Karsten Loesing karsten.loesing at gmx.net
Thu Nov 17 06:51:40 UTC 2011

Hi Qiang,

I'm cc'ing tor-dev, because I think your original request to work on
Java codebases went there.

On 11/17/11 2:13 AM, Qiang Wang wrote:
> This is Qiang, and I am very interested in Tor project, and want to
> contribute something. I was wondering if I can provide any help about
> metrics project?
> Could you please let me know your recommendations?

Sure thing.  Three ideas come to mind:

- Improve the consensus-health script: We have a Java program that
downloads the network statuses from all eight directory authorities and
compares them to each other to detect problems.  One of the outputs is a
web page [0], another output is a status email [1], and a third is a
message sent to an IRC bot [2].  The code [3] needs some love.

- Answer the question what fraction of exit relays exit from a different
IP than is in their descriptor.  This is a typical question that can be
answered using the metrics data [4] we have.  We'd want to publish the
analysis code in the metrics-tasks repository [5], so that others can
reproduce the results or refine the analysis.  There's already a lot of
Java code in that repository, because that's what I use when analyzing
metrics data.  We have plenty of other analysis questions similar to
this one, so if you don't like this one, take a look at the Analysis
component in our bug tracker [6].

- Implement an efficient relay-search database.  We have a web site for
searching relays by IP, nickname, or fingerprint [7], but it's really
slow.  The main problem is that the database originally was designed for
aggregating statistics about relays, not for searching relays.  I have
two ideas here: The first is to design a separate PostgreSQL database
[8] and go crazy with indexes, the second is to try out CouchDB for this
[9].  This task isn't really that Java-specific, except for the fact
that I'm using Java to import data and send queries.
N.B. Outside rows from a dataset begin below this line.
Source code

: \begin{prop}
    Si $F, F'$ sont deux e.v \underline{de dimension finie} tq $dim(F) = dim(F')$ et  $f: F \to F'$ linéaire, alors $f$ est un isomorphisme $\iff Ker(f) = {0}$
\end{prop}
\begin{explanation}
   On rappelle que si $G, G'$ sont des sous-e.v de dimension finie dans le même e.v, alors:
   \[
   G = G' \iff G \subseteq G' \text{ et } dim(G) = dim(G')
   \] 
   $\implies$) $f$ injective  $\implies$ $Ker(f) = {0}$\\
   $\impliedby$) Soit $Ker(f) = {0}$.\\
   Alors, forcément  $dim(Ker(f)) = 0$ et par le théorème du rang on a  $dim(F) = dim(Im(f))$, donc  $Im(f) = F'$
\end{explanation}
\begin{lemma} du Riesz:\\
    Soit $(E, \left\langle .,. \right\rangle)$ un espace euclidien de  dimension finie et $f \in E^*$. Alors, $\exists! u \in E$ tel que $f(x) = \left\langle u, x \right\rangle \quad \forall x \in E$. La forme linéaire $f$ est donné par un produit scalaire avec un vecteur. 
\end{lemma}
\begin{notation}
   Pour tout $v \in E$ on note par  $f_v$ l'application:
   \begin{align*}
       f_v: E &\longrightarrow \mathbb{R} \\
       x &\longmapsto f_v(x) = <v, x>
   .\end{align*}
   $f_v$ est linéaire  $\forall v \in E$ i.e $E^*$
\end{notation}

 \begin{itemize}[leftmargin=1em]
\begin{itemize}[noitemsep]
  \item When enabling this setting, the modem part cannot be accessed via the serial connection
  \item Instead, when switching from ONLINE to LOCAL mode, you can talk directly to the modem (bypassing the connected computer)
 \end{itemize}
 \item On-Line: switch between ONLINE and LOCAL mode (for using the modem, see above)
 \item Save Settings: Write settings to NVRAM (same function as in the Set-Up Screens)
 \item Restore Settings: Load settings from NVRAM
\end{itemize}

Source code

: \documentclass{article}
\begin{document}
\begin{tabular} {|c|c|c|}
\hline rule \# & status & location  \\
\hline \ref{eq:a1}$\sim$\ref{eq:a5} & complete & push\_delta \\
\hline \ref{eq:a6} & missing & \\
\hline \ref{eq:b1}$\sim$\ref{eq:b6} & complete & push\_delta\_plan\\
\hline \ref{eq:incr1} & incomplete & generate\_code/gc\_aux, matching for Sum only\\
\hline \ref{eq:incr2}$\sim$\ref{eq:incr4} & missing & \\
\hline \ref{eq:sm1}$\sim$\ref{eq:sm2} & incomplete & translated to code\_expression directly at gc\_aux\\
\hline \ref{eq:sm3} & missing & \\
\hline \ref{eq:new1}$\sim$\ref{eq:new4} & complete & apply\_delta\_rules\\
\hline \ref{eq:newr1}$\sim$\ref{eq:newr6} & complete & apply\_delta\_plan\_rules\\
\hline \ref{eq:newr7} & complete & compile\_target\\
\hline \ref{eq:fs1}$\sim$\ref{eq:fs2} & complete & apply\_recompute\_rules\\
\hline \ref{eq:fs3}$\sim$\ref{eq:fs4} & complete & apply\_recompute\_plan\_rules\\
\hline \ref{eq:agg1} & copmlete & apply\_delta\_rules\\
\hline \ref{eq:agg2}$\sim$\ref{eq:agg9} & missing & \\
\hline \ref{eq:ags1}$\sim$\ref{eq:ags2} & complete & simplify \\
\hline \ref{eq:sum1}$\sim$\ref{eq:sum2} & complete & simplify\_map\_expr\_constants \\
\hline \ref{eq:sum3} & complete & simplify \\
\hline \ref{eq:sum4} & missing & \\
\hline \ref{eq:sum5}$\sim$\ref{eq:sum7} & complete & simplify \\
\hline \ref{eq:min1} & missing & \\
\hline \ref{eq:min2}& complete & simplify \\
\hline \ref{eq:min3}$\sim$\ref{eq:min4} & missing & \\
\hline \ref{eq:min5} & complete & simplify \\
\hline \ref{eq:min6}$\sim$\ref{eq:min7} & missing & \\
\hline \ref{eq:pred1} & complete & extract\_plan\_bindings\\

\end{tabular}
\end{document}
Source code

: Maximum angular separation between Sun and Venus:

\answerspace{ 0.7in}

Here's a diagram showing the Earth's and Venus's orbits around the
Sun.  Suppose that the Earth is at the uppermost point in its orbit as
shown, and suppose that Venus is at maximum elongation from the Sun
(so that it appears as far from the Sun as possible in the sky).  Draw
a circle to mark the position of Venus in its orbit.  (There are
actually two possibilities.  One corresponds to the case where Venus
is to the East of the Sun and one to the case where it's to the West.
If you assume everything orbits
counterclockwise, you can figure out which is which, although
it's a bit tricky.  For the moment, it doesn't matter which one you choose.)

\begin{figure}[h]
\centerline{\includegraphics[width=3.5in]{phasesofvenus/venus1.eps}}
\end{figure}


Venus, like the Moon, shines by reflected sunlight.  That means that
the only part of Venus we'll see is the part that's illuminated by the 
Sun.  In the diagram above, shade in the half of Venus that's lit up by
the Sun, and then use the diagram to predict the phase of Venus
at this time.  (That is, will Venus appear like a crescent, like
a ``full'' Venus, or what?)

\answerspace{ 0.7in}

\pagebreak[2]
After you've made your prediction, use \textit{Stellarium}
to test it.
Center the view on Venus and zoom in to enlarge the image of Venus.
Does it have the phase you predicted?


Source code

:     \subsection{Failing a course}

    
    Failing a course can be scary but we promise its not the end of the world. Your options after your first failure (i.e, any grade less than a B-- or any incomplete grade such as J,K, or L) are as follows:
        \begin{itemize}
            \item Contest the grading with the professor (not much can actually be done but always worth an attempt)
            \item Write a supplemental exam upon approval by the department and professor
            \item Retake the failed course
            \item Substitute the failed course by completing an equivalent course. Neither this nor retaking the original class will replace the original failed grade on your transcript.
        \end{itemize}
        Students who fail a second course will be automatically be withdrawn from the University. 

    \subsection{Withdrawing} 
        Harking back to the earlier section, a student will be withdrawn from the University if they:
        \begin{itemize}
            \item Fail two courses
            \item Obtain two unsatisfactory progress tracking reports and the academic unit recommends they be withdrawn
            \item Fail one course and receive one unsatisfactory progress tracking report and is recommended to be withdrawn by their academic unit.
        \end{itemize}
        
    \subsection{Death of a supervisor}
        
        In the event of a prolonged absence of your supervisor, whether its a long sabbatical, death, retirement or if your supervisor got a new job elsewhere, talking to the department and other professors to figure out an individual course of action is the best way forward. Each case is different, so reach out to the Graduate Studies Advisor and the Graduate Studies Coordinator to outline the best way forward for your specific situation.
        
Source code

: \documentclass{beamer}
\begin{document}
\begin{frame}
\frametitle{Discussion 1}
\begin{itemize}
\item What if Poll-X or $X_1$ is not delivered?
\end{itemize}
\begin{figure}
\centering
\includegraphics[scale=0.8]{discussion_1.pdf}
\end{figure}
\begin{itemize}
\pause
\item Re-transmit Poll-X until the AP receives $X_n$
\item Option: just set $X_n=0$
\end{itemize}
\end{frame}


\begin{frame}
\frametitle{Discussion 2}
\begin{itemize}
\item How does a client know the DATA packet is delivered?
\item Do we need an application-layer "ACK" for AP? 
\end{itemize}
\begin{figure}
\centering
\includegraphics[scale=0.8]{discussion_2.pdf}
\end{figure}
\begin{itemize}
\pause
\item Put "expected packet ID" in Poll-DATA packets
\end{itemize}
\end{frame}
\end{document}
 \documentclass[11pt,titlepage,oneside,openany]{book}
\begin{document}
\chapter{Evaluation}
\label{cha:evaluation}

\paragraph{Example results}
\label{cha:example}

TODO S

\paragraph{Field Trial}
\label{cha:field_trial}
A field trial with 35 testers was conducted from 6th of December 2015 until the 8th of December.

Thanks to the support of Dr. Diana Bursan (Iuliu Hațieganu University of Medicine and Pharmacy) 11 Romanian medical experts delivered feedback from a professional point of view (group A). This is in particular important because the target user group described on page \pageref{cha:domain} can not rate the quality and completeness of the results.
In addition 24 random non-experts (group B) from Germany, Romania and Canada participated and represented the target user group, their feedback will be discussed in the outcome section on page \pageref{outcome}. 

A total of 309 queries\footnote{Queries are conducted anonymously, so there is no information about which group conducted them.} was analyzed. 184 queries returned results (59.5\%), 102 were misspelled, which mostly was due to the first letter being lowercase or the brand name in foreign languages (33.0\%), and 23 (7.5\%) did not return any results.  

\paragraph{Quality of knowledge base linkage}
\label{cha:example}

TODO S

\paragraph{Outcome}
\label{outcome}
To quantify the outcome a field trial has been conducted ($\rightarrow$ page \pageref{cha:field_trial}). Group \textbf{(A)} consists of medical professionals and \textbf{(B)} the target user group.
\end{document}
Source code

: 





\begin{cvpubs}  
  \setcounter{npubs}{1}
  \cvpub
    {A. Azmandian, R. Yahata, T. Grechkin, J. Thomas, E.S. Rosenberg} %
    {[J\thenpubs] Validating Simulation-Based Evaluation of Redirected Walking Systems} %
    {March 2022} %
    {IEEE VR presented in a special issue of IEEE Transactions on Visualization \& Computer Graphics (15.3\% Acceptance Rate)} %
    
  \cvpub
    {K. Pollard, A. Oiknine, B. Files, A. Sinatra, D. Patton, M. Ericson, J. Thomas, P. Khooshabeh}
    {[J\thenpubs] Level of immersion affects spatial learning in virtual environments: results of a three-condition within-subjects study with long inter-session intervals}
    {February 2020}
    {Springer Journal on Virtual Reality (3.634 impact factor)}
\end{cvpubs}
If anything sounds interesting to you, please let me know.  I have more
information about these tasks and can help you get started.  Also look
at the research section of the metrics website [10] to learn more.


[0] https://metrics.torproject.org/consensus-health.html


[2] See the IRC bot nsa in #tor-bots on OFTC, e.g., "< nsa> or:
[consensus-health] The following directory authorities set conflicting
or invalid consensus parameters: ides bwauthbestratio=1 bwauthcircs=0
bwauthdescbw=1 bwauthkp=10000 bwauthpid=1 bwauthtd=0 bwauthti=0
bwauthtidecay=5000 cbtnummodes=3 refuseunknownexits=1"


[4] https://metrics.torproject.org/data.html

[5] https://gitweb.torproject.org/metrics-tasks.git


[7] https://metrics.torproject.org/relay-search.html

[8] https://trac.torproject.org/projects/tor/ticket/2922

[9] https://trac.torproject.org/projects/tor/ticket/4440

[10] https://metrics.torproject.org/research.html